ACTIVITY. Search the entries below for "Joomla". Report each line where it occurs.

=== Begin Enclosure ===

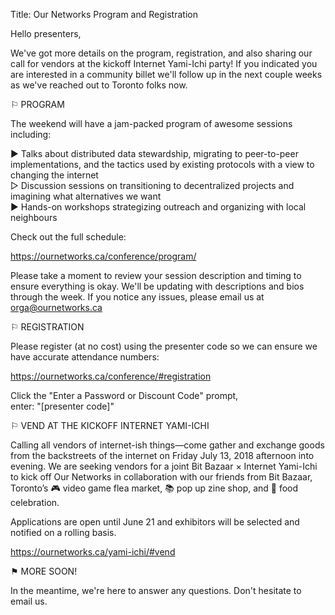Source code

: Title: Our Networks Program and Registration  

Hello presenters,

We've got more details on the program, registration, and also sharing our call for vendors at the kickoff Internet Yami-Ichi party!
If you indicated you are interested in a community billet we'll follow up in the next couple weeks as we've reached out to Toronto folks now.

⚐ PROGRAM

The weekend will have a jam-packed program of awesome sessions including: 

▶︎ Talks about distributed data stewardship, migrating to peer-to-peer implementations, and the tactics used by existing protocols with a view to changing the internet  
▷ Discussion sessions on transitioning to decentralized projects and imagining what alternatives we want  
▶︎ Hands-on workshops strategizing outreach and organizing with local neighbours  

Check out the full schedule: 

https://ournetworks.ca/conference/program/

Please take a moment to review your session description and timing to ensure everything is okay. We'll be updating with descriptions and bios through the week.
If you notice any issues, please email us at orga@ournetworks.ca

⚐ REGISTRATION

Please register (at no cost) using the presenter code so we can ensure we have accurate attendance numbers:

https://ournetworks.ca/conference/#registration

Click the "Enter a Password or Discount Code" prompt,  
enter: "[presenter code]"

⚐ VEND AT THE KICKOFF INTERNET YAMI-ICHI

Calling all vendors of internet-ish things—come gather and exchange goods from the backstreets of the internet on Friday July 13, 2018 afternoon into evening. We are seeking vendors for a joint Bit Bazaar × Internet Yami-Ichi to kick off Our Networks in collaboration with our friends from Bit Bazaar, Toronto’s 🎮 video game flea market, 📚 pop up zine shop, and 🌮 food celebration.

Applications are open until June 21 and exhibitors will be selected and notified on a rolling basis.  

https://ournetworks.ca/yami-ichi/#vend

⚑ MORE SOON!

In the meantime, we're here to answer any questions. Don't hesitate to email us. 
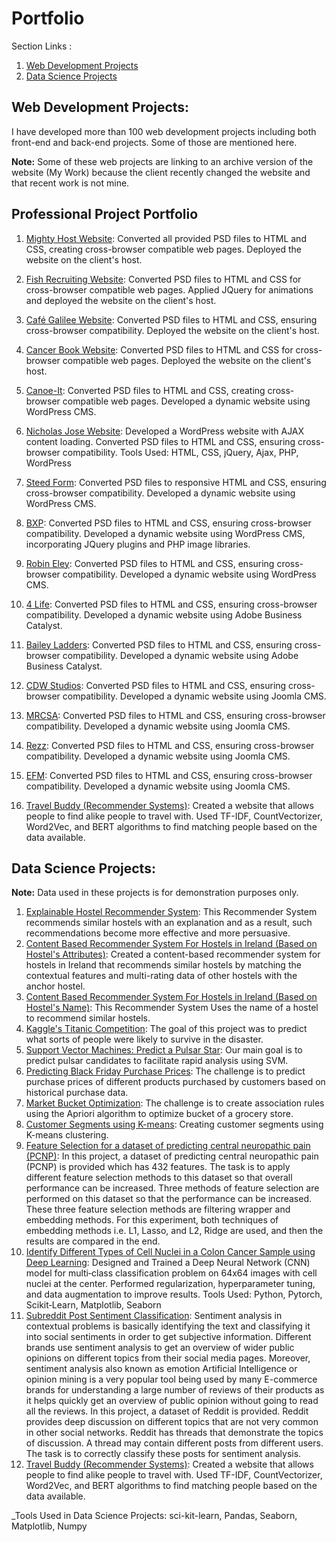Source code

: # Portfolio

Section Links :

1. [Web Development Projects](https://github.com/shehzadahmedqureshi/portfolio/blob/master/README.md#web-development-projects)
2. [Data Science Projects](https://github.com/shehzadahmedqureshi/portfolio/blob/master/README.md#data-science-projects)

## Web Development Projects:

I have developed more than 100 web development projects including both front-end and back-end projects. Some of those are mentioned here.

**Note:** Some of these web projects are linking to an archive version of the website (My Work) because the client recently changed the website and that recent work is not mine.

## Professional Project Portfolio

1. [Mighty Host Website](http://mightyhost.com.au/): Converted all provided PSD files to HTML and CSS, creating cross-browser compatible web pages. Deployed the website on the client's host.

2. [Fish Recruiting Website](http://fishrecruiting.com.au/): Converted PSD files to HTML and CSS for cross-browser compatible web pages. Applied JQuery for animations and deployed the website on the client's host.

3. [Café Galilee Website](http://cafe-galilee.com/): Converted PSD files to HTML and CSS, ensuring cross-browser compatibility. Deployed the website on the client's host.

4. [Cancer Book Website](https://web.archive.org/web/20130507031825/http://cancerwhatnow.com.au/): Converted PSD files to HTML and CSS for cross-browser compatible web pages. Deployed the website on the client's host.

5. [Canoe-It](https://web.archive.org/web/20140518143442/http://www.canoeit.com.au/): Converted PSD files to HTML and CSS, creating cross-browser compatible web pages. Developed a dynamic website using WordPress CMS.

6. [Nicholas Jose Website](http://www.nicholasjose.com.au/): Developed a WordPress website with AJAX content loading. Converted PSD files to HTML and CSS, ensuring cross-browser compatibility. Tools Used: HTML, CSS, jQuery, Ajax, PHP, WordPress

7. [Steed Form](https://web.archive.org/web/20141218093624/http://steedform.com/): Converted PSD files to responsive HTML and CSS, ensuring cross-browser compatibility. Developed a dynamic website using WordPress CMS.

8. [BXP](https://web.archive.org/web/20170219165651/http://www.bxpinternational.com.au/): Converted PSD files to HTML and CSS, ensuring cross-browser compatibility. Developed a dynamic website using WordPress CMS, incorporating JQuery plugins and PHP image libraries.

9. [Robin Eley](https://web.archive.org/web/20140722064229/https://www.robineley.com/): Converted PSD files to HTML and CSS, ensuring cross-browser compatibility. Developed a dynamic website using WordPress CMS.

10. [4 Life](https://web.archive.org/web/20120222005048/http://4lifetraining.com.au/): Converted PSD files to HTML and CSS, ensuring cross-browser compatibility. Developed a dynamic website using Adobe Business Catalyst.

11. [Bailey Ladders](https://web.archive.org/web/20120229233712/https://www.baileyladders.com.au/): Converted PSD files to HTML and CSS, ensuring cross-browser compatibility. Developed a dynamic website using Adobe Business Catalyst.

12. [CDW Studios](https://web.archive.org/web/20150106012017/https://cdwstudios.com/): Converted PSD files to HTML and CSS, ensuring cross-browser compatibility. Developed a dynamic website using Joomla CMS.

13. [MRCSA](https://web.archive.org/web/20150227052234/http://mrcsa.com.au/): Converted PSD files to HTML and CSS, ensuring cross-browser compatibility. Developed a dynamic website using Joomla CMS.

14. [Rezz](https://web.archive.org/web/20140315203850/https://www.rezz.com.au/): Converted PSD files to HTML and CSS, ensuring cross-browser compatibility. Developed a dynamic website using Joomla CMS.

15. [EFM](https://web.archive.org/web/20130424094845/https://efm.net.au/): Converted PSD files to HTML and CSS, ensuring cross-browser compatibility. Developed a dynamic website using Joomla CMS.

16. [Travel Buddy (Recommender Systems)](https://github.com/shehzadahmedqureshi/portfolio/blob/master/Recommender_System_Models.ipynb): Created a website that allows people to find alike people to travel with. Used TF-IDF, CountVectorizer, Word2Vec, and BERT algorithms to find matching people based on the data available.

## Data Science Projects:

**Note:** Data used in these projects is for demonstration purposes only.

1. [Explainable Hostel Recommender System](https://github.com/shehzadahmedqureshi/portfolio/blob/master/Explainable_Hostel_Recommender_System.ipynb): This Recommender System recommends similar hostels with an explanation and as a result, such recommendations become more effective and more persuasive.
2. [Content Based Recommender System For Hostels in Ireland (Based on Hostel's Attributes)](https://github.com/shehzadahmedqureshi/portfolio/blob/master/Hostel_Recommender_System.ipynb): Created a content-based recommender system for hostels in Ireland that recommends similar hostels by matching the contextual features and multi-rating data of other hostels with the anchor hostel.
3. [Content Based Recommender System For Hostels in Ireland (Based on Hostel's Name)](https://github.com/shehzadahmedqureshi/portfolio/blob/master/hostel_recommender_system_based_on_hostel_name.ipynb): This Recommender System Uses the name of a hostel to recommend similar hostels.
4. [Kaggle's Titanic Competition](https://github.com/shehzadahmedqureshi/portfolio/blob/master/titanic/titanic.ipynb): The goal of this project was to predict what sorts of people were likely to survive in the disaster.
5. [Support Vector Machines: Predict a Pulsar Star](https://github.com/shehzadahmedqureshi/portfolio/blob/master/pulsar_star/support_vector_machines.ipynb): Our main goal is to predict pulsar candidates to facilitate rapid analysis using SVM.
6. [Predicting Black Friday Purchase Prices](https://github.com/shehzadahmedqureshi/portfolio/blob/master/black_friday/black_friday.ipynb): The challenge is to predict purchase prices of different products purchased by customers based on historical purchase data.
7. [Market Bucket Optimization](https://github.com/shehzadahmedqureshi/portfolio/blob/master/association_rule_learning/apriori_groceries.ipynb): The challenge is to create association rules using the Apriori algorithm to optimize bucket of a grocery store.
8. [Customer Segments using K-means](https://github.com/shehzadahmedqureshi/portfolio/blob/master/kmeans_clustering/customer_segments_kmeans.ipynb): Creating customer segments using K-means clustering.
9. [Feature Selection for a dataset of predicting central neuropathic pain (PCNP)](https://github.com/shehzadahmedqureshi/portfolio/blob/master/ml-feature-selection/fs.ipynb): In this project, a dataset of predicting central neuropathic pain (PCNP) is provided which has 432 features. The task is to apply different feature selection methods to this dataset so that overall performance can be increased. Three methods of feature selection are performed on this dataset so that the performance can be increased. These three feature selection methods are filtering wrapper and embedding methods. For this experiment, both techniques of embedding methods i.e. L1, Lasso, and L2, Ridge are used, and then the results are compared in the end.
10. [Identify Different Types of Cell Nuclei in a Colon Cancer Sample using Deep Learning](https://www.kaggle.com/shahzadqureshi/competitions): Designed and Trained a Deep Neural Network (CNN) model for multi‑class classification problem on 64x64 images with cell nuclei at the center. Performed regularization, hyperparameter tuning, and data augmentation to improve results. Tools Used: Python, Pytorch, Scikit‑Learn, Matplotlib, Seaborn
11. [Subreddit Post Sentiment Classification](https://github.com/shehzadahmedqureshi/portfolio/blob/master/post-sentiment-classification/psc.ipynb): Sentiment analysis in contextual problems is basically identifying the text and classifying it into social sentiments in order to get subjective information. Different brands use sentiment analysis to get an overview of wider public opinions on different topics from their social media pages. Moreover, sentiment analysis also known as emotion Artificial Intelligence or opinion mining is a very popular tool being used by many E-commerce brands for understanding a large number of reviews of their products as it helps quickly get an overview of public opinion without going to read all the reviews. In this project, a dataset of Reddit is provided. Reddit provides deep discussion on different topics that are not very common in other social networks. Reddit has threads that demonstrate the topics of discussion. A thread may contain different posts from different users. The task is to correctly classify these posts for sentiment analysis.
12. [Travel Buddy (Recommender Systems)](https://github.com/shehzadahmedqureshi/portfolio/blob/master/Recommender_System_Models.ipynb): Created a website that allows people to find alike people to travel with. Used TF-IDF, CountVectorizer, Word2Vec, and BERT algorithms to find matching people based on the data available.

_Tools Used in Data Science Projects: sci-kit-learn, Pandas, Seaborn, Matplotlib, Numpy
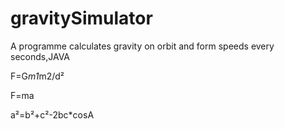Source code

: # gravitySimulator
A programme calculates gravity on orbit and form speeds every seconds,JAVA


F=G*m1*m2/d²

F=ma

a²=b²+c²-2bc*cosA
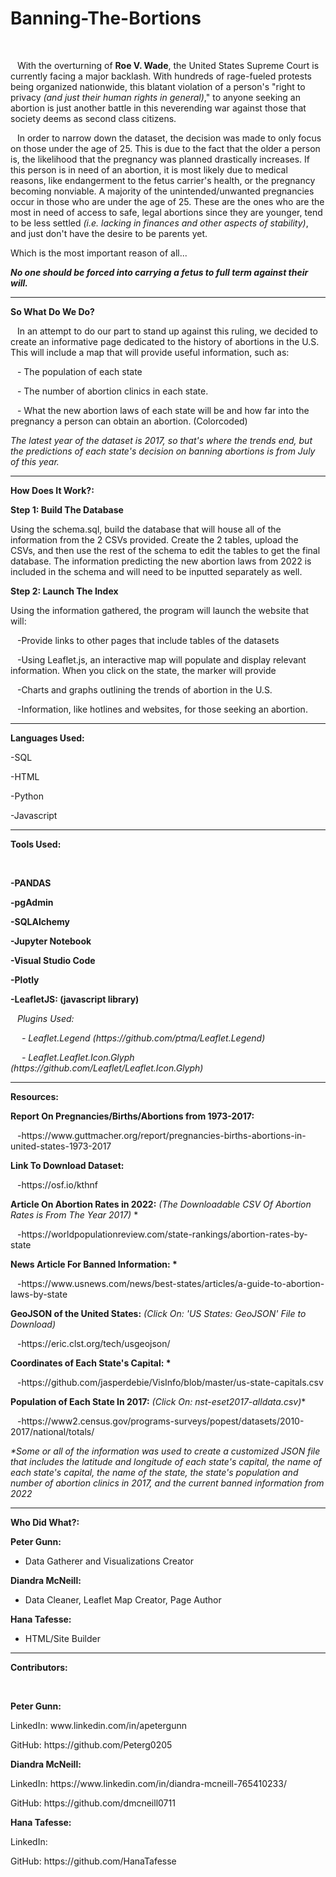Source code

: # Banning-The-Bortions
<br>

&ensp; With the overturning of <b>Roe V. Wade</b>, the United States Supreme Court is currently facing a major backlash. With hundreds of rage-fueled protests being organized nationwide, this blatant violation of a person's "right to privacy <i>(and just their human rights in general)</i>," to anyone seeking an abortion is just another battle in this neverending war against those that society deems as second class citizens.
<br>

&ensp; In order to narrow down the dataset, the decision was made to only focus on those under the age of 25. This is due to the fact that the older a person is, the likelihood that the pregnancy was planned drastically increases. If this person is in need of an abortion, it is most likely due to medical reasons, like endangerment to the fetus carrier's health, or the pregnancy becoming nonviable. A majority of the unintended/unwanted pregnancies occur in those who are under the age of 25. These are the ones who are the most in need of access to safe, legal abortions since they are younger, tend to be less settled <i>(i.e. lacking in finances and other aspects of stability)</i>, and just don't have the desire to be parents yet.
<br>
  
Which is the most important reason of all...
<br>

<b><i>No one should be forced into carrying a fetus to full term against their will.</i></b> 
<hr>

<b>So What Do We Do?</b>
<br>

<p>&ensp; In an attempt to do our part to stand up against this ruling, we decided to create an informative page dedicated to the history of abortions in the U.S. This will include a map that will provide useful information, such as:</p>
<p>&ensp; - The population of each state</p>
<p>&ensp; - The number of abortion clinics in each state. </p>
<p>&ensp; - What the new abortion laws of each state will be and how far into the pregnancy a person can obtain an abortion. (Colorcoded) </p>
<p><i>The latest year of the dataset is 2017, so that's where the trends end, but the predictions of each state's decision on banning abortions is from July of this year.</i></p>
<hr>

<b>How Does It Work?:</b>
<br>

<p><b>Step 1: Build The Database</b></p>
<p>   Using the schema.sql, build the database that will house all of the information from the 2 CSVs provided. Create the 2 tables, upload the CSVs, and then use the rest of the schema to edit the tables to get the final database. The information predicting the new abortion laws from 2022 is included in the schema and will need to be inputted separately as well.</p>
<p><b>Step 2: Launch The Index</b></p>
<p> Using the information gathered, the program will launch the website that will:</p>
<p>&ensp; -Provide links to other pages that include tables of the datasets</p>
<p>&ensp; -Using Leaflet.js, an interactive map will populate and display relevant information. When you click on the state, the marker will provide </p>
<p>&ensp; -Charts and graphs outlining the trends of abortion in the U.S.</p>
<p>&ensp; -Information, like hotlines and websites, for those seeking an abortion.</p>
<hr>

<b>Languages Used:</b>
<br>

<p>-SQL</p>
<p>-HTML</p>
<p>-Python</p>
<p>-Javascript</p>
<hr>

<p><b>Tools Used:</b></p>
<br>

<p><strong>-PANDAS</strong></p>
<p><strong>-pgAdmin</strong></p>
<p><strong>-SQLAlchemy</strong></p>
<p><strong>-Jupyter Notebook</strong></p>
<p><strong>-Visual Studio Code</strong></p>
<p><strong>-Plotly</strong></p>
<p><strong>-LeafletJS: (javascript library)</strong></p>
<p><i>&ensp; Plugins Used:</i></p>
<p><i>&emsp; - Leaflet.Legend (https://github.com/ptma/Leaflet.Legend)</i></p>
<p><i>&emsp; - Leaflet.Leaflet.Icon.Glyph (https://github.com/Leaflet/Leaflet.Icon.Glyph)</i></p>
<hr>

<b>Resources:</b>
<br>

<p><b>Report On Pregnancies/Births/Abortions from 1973-2017:</b></p>
<p>&ensp; -https://www.guttmacher.org/report/pregnancies-births-abortions-in-united-states-1973-2017</p>
<p><b>Link To Download Dataset:</b></p>
<p>&ensp; -https://osf.io/kthnf</p>
<p><b>Article On Abortion Rates in 2022:</b> <i>(The Downloadable CSV Of Abortion Rates is From The Year 2017) </i>*</p>
<p>&ensp; -https://worldpopulationreview.com/state-rankings/abortion-rates-by-state</p>
<p><b>News Article For Banned Information: *</b></p>
<p>&ensp; -https://www.usnews.com/news/best-states/articles/a-guide-to-abortion-laws-by-state</p>
<p><b>GeoJSON of the United States:</b> <i>(Click On: 'US States: GeoJSON' File to Download)</i></p>
<p>&ensp; -https://eric.clst.org/tech/usgeojson/</p>
<p><b>Coordinates of Each State's Capital: *</b></p>
<p>&ensp; -https://github.com/jasperdebie/VisInfo/blob/master/us-state-capitals.csv</p>
<p><b>Population of Each State In 2017:</b> <i>(Click On: nst-eset2017-alldata.csv)</i>*</p>
<p>&ensp; -https://www2.census.gov/programs-surveys/popest/datasets/2010-2017/national/totals/</p>
<p><i>*Some or all of the information was used to create a customized JSON file that includes the latitude and longitude of each state's capital, the name of each state's capital, the name of the state, the state's population and number of abortion clinics in 2017, and the current banned information from 2022</i></p> 
<hr>

<b>Who Did What?:</b>
<br>
<p><b>Peter Gunn: </b></p>
<ul>
<li>Data Gatherer and Visualizations Creator</li>
</ul>
<p><b>Diandra McNeill: </b></p>
<ul>
<li>Data Cleaner, Leaflet Map Creator, Page Author</li>
</ul>
<p><b>Hana Tafesse: </b></p>
<ul>
<li>HTML/Site Builder</li>
</ul>
<hr>

<p><b>Contributors:</b></p>
<br>

<strong>Peter Gunn: </strong>
<p>  LinkedIn: www.linkedin.com/in/apetergunn  </p>
<p>  GitHub: https://github.com/Peterg0205  </p>
<strong>Diandra McNeill: </strong>
<p>  LinkedIn: https://www.linkedin.com/in/diandra-mcneill-765410233/  </p>
<p>  GitHub: https://github.com/dmcneill0711  </p>
<strong>Hana Tafesse: </strong>
<p>  LinkedIn:  </p>
<p>  GitHub: https://github.com/HanaTafesse  </p>
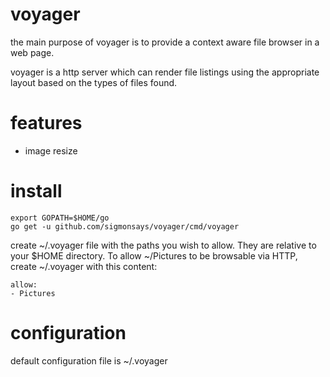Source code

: # voyager

the main purpose of voyager is to provide a context aware file browser in a web page. 

voyager is a http server which can render file listings using the appropriate layout based
on the types of files found.

# features

- image resize 

# install

    
    export GOPATH=$HOME/go
    go get -u github.com/sigmonsays/voyager/cmd/voyager

create ~/.voyager file with the paths you wish to allow. They are relative to your $HOME directory. To allow 
~/Pictures to be browsable via HTTP, create ~/.voyager with this content:

    allow:
    - Pictures

# configuration

default configuration file is ~/.voyager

=== End Enclosure ===

SOLVED EXERCISE.
12. [CDW Studios](https://web.archive.org/web/20150106012017/https://cdwstudios.com/): Converted PSD files to HTML and CSS, ensuring cross-browser compatibility. Developed a dynamic website using Joomla CMS.
13. [MRCSA](https://web.archive.org/web/20150227052234/http://mrcsa.com.au/): Converted PSD files to HTML and CSS, ensuring cross-browser compatibility. Developed a dynamic website using Joomla CMS.
14. [Rezz](https://web.archive.org/web/20140315203850/https://www.rezz.com.au/): Converted PSD files to HTML and CSS, ensuring cross-browser compatibility. Developed a dynamic website using Joomla CMS.
15. [EFM](https://web.archive.org/web/20130424094845/https://efm.net.au/): Converted PSD files to HTML and CSS, ensuring cross-browser compatibility. Developed a dynamic website using Joomla CMS.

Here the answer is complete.